- _Task details_:
Return, exactly as written, all lines from the line containing "that supports the" to the end of the entries below, with both ends included.
═════ Records for the task
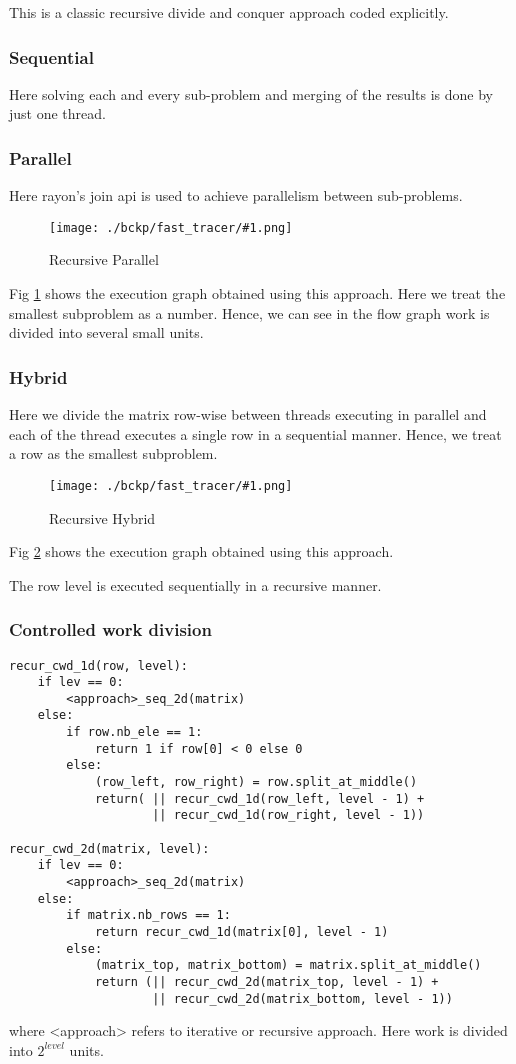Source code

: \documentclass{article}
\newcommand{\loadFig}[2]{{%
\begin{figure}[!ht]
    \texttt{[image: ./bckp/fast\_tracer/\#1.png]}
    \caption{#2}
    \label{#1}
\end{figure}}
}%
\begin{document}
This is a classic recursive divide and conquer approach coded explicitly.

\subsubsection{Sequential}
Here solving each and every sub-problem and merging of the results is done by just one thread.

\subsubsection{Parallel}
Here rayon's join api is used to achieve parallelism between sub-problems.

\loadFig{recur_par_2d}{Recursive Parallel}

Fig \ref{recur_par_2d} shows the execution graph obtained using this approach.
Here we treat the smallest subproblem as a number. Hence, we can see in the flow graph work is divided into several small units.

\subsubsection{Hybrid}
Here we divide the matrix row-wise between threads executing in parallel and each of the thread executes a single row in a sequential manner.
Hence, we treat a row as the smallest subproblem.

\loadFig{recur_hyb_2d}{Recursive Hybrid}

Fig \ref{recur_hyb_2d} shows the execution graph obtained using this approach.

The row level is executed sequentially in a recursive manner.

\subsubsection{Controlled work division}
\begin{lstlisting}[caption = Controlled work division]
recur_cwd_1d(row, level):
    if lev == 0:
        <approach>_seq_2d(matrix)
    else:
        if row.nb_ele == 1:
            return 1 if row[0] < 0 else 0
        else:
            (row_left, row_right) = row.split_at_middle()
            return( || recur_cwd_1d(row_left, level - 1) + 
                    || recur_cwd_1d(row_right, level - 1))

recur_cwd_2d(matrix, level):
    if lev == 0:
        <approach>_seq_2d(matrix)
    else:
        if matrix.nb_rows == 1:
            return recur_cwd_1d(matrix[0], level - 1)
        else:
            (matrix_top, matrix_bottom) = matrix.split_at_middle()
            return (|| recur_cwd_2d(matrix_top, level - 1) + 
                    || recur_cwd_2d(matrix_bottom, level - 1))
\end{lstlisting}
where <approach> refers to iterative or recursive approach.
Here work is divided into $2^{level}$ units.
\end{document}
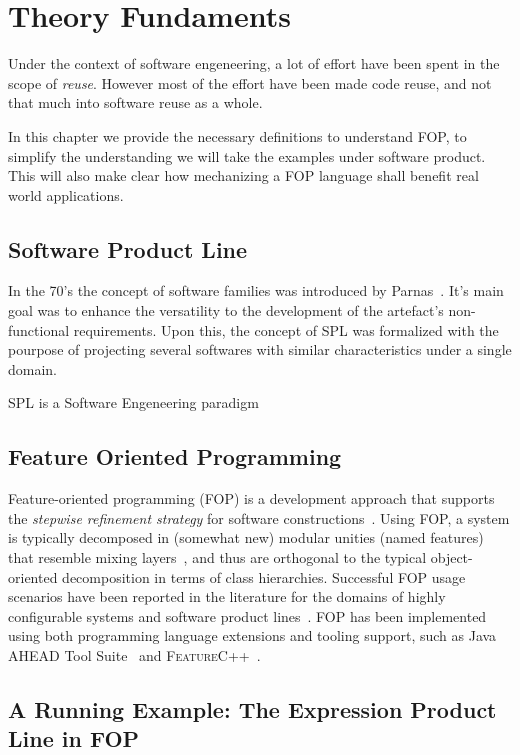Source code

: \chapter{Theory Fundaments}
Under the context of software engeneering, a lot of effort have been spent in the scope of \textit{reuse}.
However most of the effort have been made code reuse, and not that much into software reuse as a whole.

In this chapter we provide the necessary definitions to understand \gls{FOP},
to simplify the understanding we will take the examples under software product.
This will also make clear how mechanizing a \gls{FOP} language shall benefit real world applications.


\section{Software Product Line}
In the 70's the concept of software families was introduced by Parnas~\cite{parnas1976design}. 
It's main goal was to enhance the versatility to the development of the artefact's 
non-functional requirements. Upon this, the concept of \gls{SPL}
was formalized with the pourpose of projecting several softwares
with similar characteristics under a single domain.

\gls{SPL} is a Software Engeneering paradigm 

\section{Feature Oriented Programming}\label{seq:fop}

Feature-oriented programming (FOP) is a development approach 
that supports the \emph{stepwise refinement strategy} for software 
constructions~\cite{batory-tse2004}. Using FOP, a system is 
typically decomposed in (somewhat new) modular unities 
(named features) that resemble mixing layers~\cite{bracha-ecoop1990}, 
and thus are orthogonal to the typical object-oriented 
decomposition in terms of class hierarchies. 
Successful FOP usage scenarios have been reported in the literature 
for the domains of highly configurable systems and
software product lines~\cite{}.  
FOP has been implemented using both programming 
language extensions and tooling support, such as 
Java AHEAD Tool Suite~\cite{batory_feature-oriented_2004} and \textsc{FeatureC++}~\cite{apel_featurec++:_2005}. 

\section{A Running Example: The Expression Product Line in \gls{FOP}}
══════════
- _Answer to this task_:
that supports the \emph{stepwise refinement strategy} for software 
constructions~\cite{batory-tse2004}. Using FOP, a system is 
typically decomposed in (somewhat new) modular unities 
(named features) that resemble mixing layers~\cite{bracha-ecoop1990}, 
and thus are orthogonal to the typical object-oriented 
decomposition in terms of class hierarchies. 
Successful FOP usage scenarios have been reported in the literature 
for the domains of highly configurable systems and
software product lines~\cite{}.  
FOP has been implemented using both programming 
language extensions and tooling support, such as 
Java AHEAD Tool Suite~\cite{batory_feature-oriented_2004} and \textsc{FeatureC++}~\cite{apel_featurec++:_2005}. 

\section{A Running Example: The Expression Product Line in \gls{FOP}}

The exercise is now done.